What’s above is your prompt. What’s below is for you
to consider as you prepare to address the prompt.
This prompt does not ask you for your opinion on the matter. Instead, it asks you to look closely at this short story and use it to provide a thoughtful answer to the question(s) above. In some ways, it is asking you to consider James Baldwin’s declaration that “color [i.e., race] is not a human or a personal reality; it is a political reality. It exists only in the darkness of our minds” in relation to “Désirée’s Baby” by Kate Chopin.
I hope your essay will be formal in tone and will focus on Chopin’s story. Although it is acceptable (in this class, at least) to use the first-person “I” when writing about literature, try to avoid using it by focusing on the text. For example, instead of saying, “I believe that the text demonstrates…”, say instead, “The text demonstrates.” Doing so makes your argument more forceful and less tentative – that’s a good pose to strike as a writer! You’re explaining what the text does, and while it is in some ways your opinion of what the text does, removing the “I believe” takes you out of the conversation and puts the focus right where it belongs: on the text.
You should strive to avoid writing just a cookie-cutter five-paragraph. I hope your essay will have a thesis – the central idea that drives your analysis – that is focused, engaged, creative, and sophisticated. I hope you will support that thesis with body paragraphs that follow the Claim // Evidence // Analysis model (although there is great freedom within that model). And remember that any given claim might need more than one paragraph to explain and analyze. Your essay should have an introduction and a conclusion, and you should spend some time proofreading your essay.

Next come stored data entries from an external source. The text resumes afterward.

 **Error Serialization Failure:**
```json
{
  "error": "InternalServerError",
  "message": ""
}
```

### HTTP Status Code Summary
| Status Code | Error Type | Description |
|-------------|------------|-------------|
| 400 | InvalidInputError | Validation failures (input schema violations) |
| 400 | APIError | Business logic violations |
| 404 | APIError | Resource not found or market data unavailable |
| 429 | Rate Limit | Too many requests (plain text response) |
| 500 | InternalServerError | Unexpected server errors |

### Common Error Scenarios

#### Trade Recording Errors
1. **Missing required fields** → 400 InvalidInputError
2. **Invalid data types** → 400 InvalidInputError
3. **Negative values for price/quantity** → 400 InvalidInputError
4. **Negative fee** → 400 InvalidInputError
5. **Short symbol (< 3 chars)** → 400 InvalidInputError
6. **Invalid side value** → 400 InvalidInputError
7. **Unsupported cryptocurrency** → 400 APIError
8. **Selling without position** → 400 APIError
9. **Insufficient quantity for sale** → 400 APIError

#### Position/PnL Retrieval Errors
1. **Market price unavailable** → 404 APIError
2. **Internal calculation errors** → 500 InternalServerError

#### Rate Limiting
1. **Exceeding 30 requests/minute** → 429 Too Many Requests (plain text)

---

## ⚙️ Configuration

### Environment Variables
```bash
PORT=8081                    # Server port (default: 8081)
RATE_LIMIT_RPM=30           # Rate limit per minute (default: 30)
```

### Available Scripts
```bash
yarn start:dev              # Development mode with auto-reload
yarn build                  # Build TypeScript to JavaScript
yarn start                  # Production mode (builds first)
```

Read it slowly and out loud. Where do you get tripped up? Spend some time “polishing” those sentences.
Here are a couple of questions to get you going. Perhaps answer them in writing to get you moving toward a response….
What is race? What is ethnicity? (See handout in CourseDen.)
Trace various characters’ racialized identities. (E.g., When is the baby white? When is the baby black? When is Desiree white? When is she black? When is Armand white? When is he black?)
What actually changes during the story? What is the role of perception here? Is the change from one racialized identity (from white to black to white) to another real? Imagined?
Think about our conversations during our reading of Their Eyes Were Watching God about Nature vs. Caution. What is learned? What is “natural” in the world?
Have fun! Seriously. Go wild! Explore these big (and maybe scary) ideas! Take risks! But please – as always – be careful and considerate when writing and talking about issues of race.
You may draft the essay however you’d like, but I want you to upload the essay to CourseDen by noon on Tuesday, October 1st.
WORKBOOK “STUFF” TO HELP YOU BRAINSTORM
What do we mean when we use the word “construct” (and by extension, “construction”)?
“construct” || noun || con·struct | \ ˈkän-ˌstrəkt \
Definition of construct
1: something constructed by the mind: such as
a: a theoretical entity…
the deductive study of abstract constructs …— Daniel J. Boorstin
b: a working hypothesis or concept…
The unconscious was a construct that came from the daily effort to understand patients.
2: a product of ideology, history, or social circumstances.
Privacy is more than a social construct or an idea; it is a condition of the body.
— Sallie Tisdale
“social construct” || noun
Definition of social construct
formal
: an idea that has been created and accepted by the people in a societyClass distinctions are a social construct.
A “construct” is something that has been made, formulated, developed by humans – often over a long period of time. When we say that “race is a construct” (or a construction), we are saying that it exists only to the extent that we allow it to exist. It has meaning in our world, but we humans have given it that meaning. Race is not a natural category in the world, but we’ve come to believe in it so firmly that it begins to feel like a natural category.
STEP 1 (at the top of this prompt) asks you to read this short article and then get started. If you are wanting more context, read the CourseDen handout called “Race v Ethnicity and Guess Who is White.”